What needs to be done —
Scan the data below for the string "수신자가". Show every line where it turns up.

--- Available data Enclosed Below ---

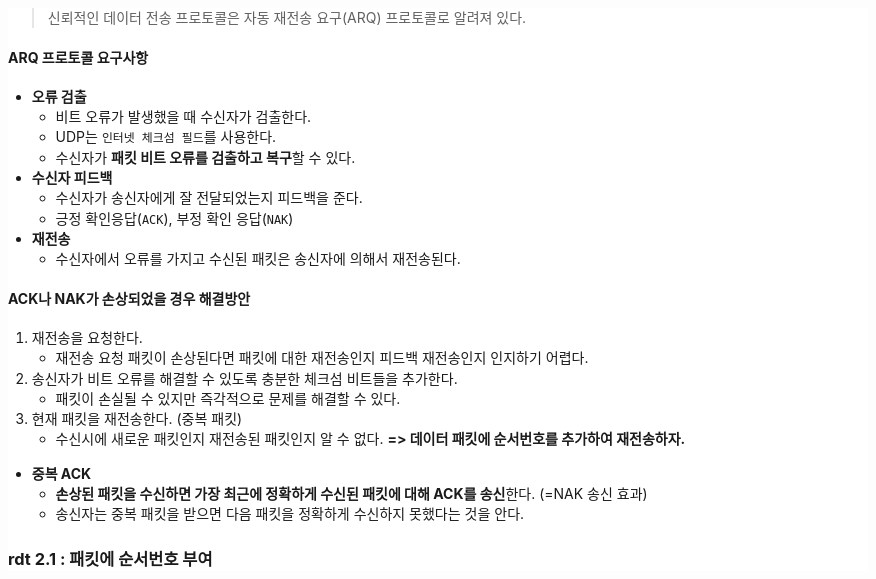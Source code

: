 > 신뢰적인 데이터 전송 프로토콜은 자동 재전송 요구(ARQ) 프로토콜로 알려져 있다.

#### ARQ 프로토콜 요구사항
- **오류 검출**
    - 비트 오류가 발생했을 때 수신자가 검출한다.
    - UDP는 `인터넷 체크섬 필드`를 사용한다.
    - 수신자가 **패킷 비트 오류를 검출하고 복구**할 수 있다.
- **수신자 피드백**
    - 수신자가 송신자에게 잘 전달되었는지 피드백을 준다.
    - 긍정 확인응답(`ACK`), 부정 확인 응답(`NAK`)
- **재전송**
    - 수신자에서 오류를 가지고 수신된 패킷은 송신자에 의해서 재전송된다.

#### ACK나 NAK가 손상되었을 경우 해결방안
1. 재전송을 요청한다.
    - 재전송 요청 패킷이 손상된다면 패킷에 대한 재전송인지 피드백 재전송인지 인지하기 어렵다.
2. 송신자가 비트 오류를 해결할 수 있도록 충분한 체크섬 비트들을 추가한다.
    - 패킷이 손실될 수 있지만 즉각적으로 문제를 해결할 수 있다.
3. 현재 패킷을 재전송한다. (중복 패킷)
    - 수신시에 새로운 패킷인지 재전송된 패킷인지 알 수 없다.
      **=> 데이터 패킷에 순서번호를 추가하여 재전송하자.**

- **중복 ACK**
    - **손상된 패킷을 수신하면 가장 최근에 정확하게 수신된 패킷에 대해 ACK를 송신**한다. (=NAK 송신 효과)
    - 송신자는 중복 패킷을 받으면 다음 패킷을 정확하게 수신하지 못했다는 것을 안다.

### rdt 2.1 : 패킷에 순서번호 부여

--- End of Enclosed Available data ---

Solution —
    - 비트 오류가 발생했을 때 수신자가 검출한다.
    - 수신자가 **패킷 비트 오류를 검출하고 복구**할 수 있다.
    - 수신자가 송신자에게 잘 전달되었는지 피드백을 준다.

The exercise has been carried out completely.